Prologue to Perilous Pills

IT ALL STARTED for me with a minor sinus infection and taking a prescription called Levaquin, a fluoroquinolone antibiotic. Severe stiffness and pain came on suddenly in legs, ankles, hips, arms, wrists and shoulders as I awoke one morning and was so disabling, I was barely able to roll out of bed. I discovered later that I had also suffered a tear in a shoulder’s rotator cuff. It turned out that I was suffering from an all-body tendon inflammation called tendonitis. That happened several days after I had taken the medicine prescribed by my doctor. I was convinced that this sudden painful and disabling condition had to be the result of taking that drug.  

As I spoke with friends about my experience, I began to hear other stories of bodily harm, sometimes permanent, from taking this particular drug. The internet revealed hundreds of tales of healthy, active people who had had debilitating experiences after taking these medications. Organizations and help groups were active and thriving. The manufacturer of Levaquin was facing thousands of lawsuits brought by injured patients. The government’s Food and Drug Administration had slapped a black box warning on Levaquin cautioning about a multitude of possible dangers. 
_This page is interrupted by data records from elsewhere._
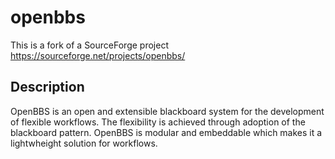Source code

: # openbbs

This is a fork of a SourceForge project
https://sourceforge.net/projects/openbbs/

## Description
OpenBBS is an open and extensible blackboard system for the development of flexible workflows. The flexibility is achieved through adoption of the blackboard pattern. OpenBBS is modular and embeddable which makes it a lightwheight solution for workflows.
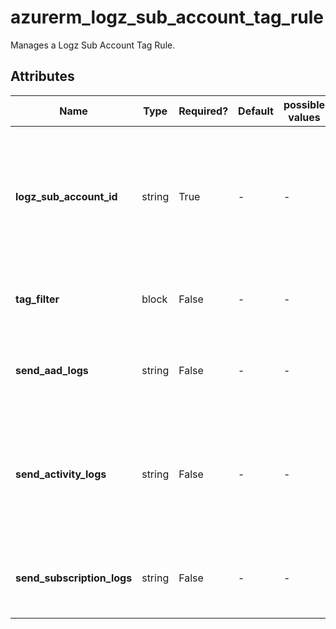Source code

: # azurerm_logz_sub_account_tag_rule

Manages a Logz Sub Account Tag Rule.

## Attributes

| Name | Type | Required? | Default  | possible values | Description |
| ---- | ---- | --------- | -------- | ----------- | ----------- |
| **logz_sub_account_id** | string | True | -  |  -  | The ID of the Logz Sub Account. Changing this forces a new Logz Sub Account Tag Rule to be created. | 
| **tag_filter** | block | False | -  |  -  | One or more (up to 10) `tag_filter` blocks. | 
| **send_aad_logs** | string | False | -  |  -  | Whether AAD logs should be sent to the Monitor resource? | 
| **send_activity_logs** | string | False | -  |  -  | Whether activity logs from this Logz Sub Account Tag Rule should be sent to the Monitor resource? | 
| **send_subscription_logs** | string | False | -  |  -  | Whether subscription logs should be sent to the Monitor resource? | 

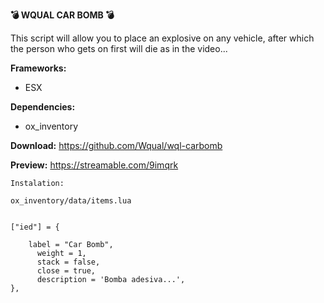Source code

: **💣 WQUAL CAR BOMB 💣**

This script will allow you to place an explosive on any vehicle, after which the person who gets on first will die as in the video...

**Frameworks:**

- ESX

**Dependencies:**

- ox_inventory

**Download:** https://github.com/Wqual/wql-carbomb

**Preview:** https://streamable.com/9imqrk


	Instalation:
 
	ox_inventory/data/items.lua


	["ied"] = {

  		label = "Car Bomb",
		  weight = 1,
		  stack = false,
		  close = true,
		  description = 'Bomba adesiva...',
	},
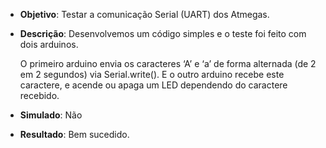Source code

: - **Objetivo**: 
  Testar a comunicação Serial (UART) dos Atmegas.

- **Descrição**: 
  Desenvolvemos um código simples e o teste foi feito com dois arduinos.

  O primeiro arduino envia os caracteres ‘A’ e ‘a’ de forma alternada (de 2 em 2 segundos) via Serial.write(). E o outro arduino recebe este caractere, e acende ou apaga um LED dependendo do caractere recebido.

- **Simulado**: Não

- **Resultado**: Bem sucedido.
When I went back to read the information flier given by the pharmacy with my prescription, I saw in bold letters that taking Levaquin could quite possibly cause rupture of the Achilles tendon. Public Citizen’s Health Research Group, publisher of Worst Pills, Best Pills, had deemed Levaquin a Limited Use Drug.

What was going on here?  

Why were there so many people being hurt and disabled by these prescription medications? How do these damaging drugs get on the market? Are prescriptions from your doctor safe to take? Are these drugs given to patients in hospitals and other institutions? Why are doctors prescribing pills that can cause such harm? Is anyone doing anything about this?

I became alarmed and as a journalist, I thought I should investigate further.  

This journey researching fluoroquinolones has taken more than six years. It has yielded hundreds of sources of information. It has revealed a robust internet that teems with stories told by victims about their heartbreaking experiences after they took these particular pills. With most doctors denying that their patients had been injured and scoffing at the suggestion, it appeared that the internet had become a last resort for victims crying out for help.  

I discovered that the U.S.’s regulatory agency is remarkably unreliable, biased and slow to respond to reports of drug injury. Research exposed a pharmaceutical industry that was making billions of dollars from sales of fluoroquinolones as they became among one of the most prescribed meds in the world. It was disturbing to see that sales continued even as injuries and life-long disabilities had been reported for nearly 40 years since they had been introduced to the marketplace. Drug companies, it appeared, are driven by huge profits, leading them to undertake questionable, even dangerous, promotion and sales practices. Hospitals were freely giving these antibiotics as a preventative rather than a cure.

And yes, the doctor’s office had been invaded, too. The influence of pharmaceutical companies, regulations, restrictions, and burnout have taken a toll on physicians and the patients in their care.

I have been appalled, astounded and angered by what I have learned. I hope the reader will experience similar reactions upon reading this book and will advocate rigorously for change and awareness. This volume is filled with revelations about the manufacture, regulation and practice of prescribing a class of antibiotics that has injured hundreds of thousands of individuals who trusted their doctors and the medical system to heal and not harm them.  

It has become my mission, my passion, to create awareness and warn patients and their loved ones of the risks associated with taking fluoroquinolones as well as reveal the larger story behind them.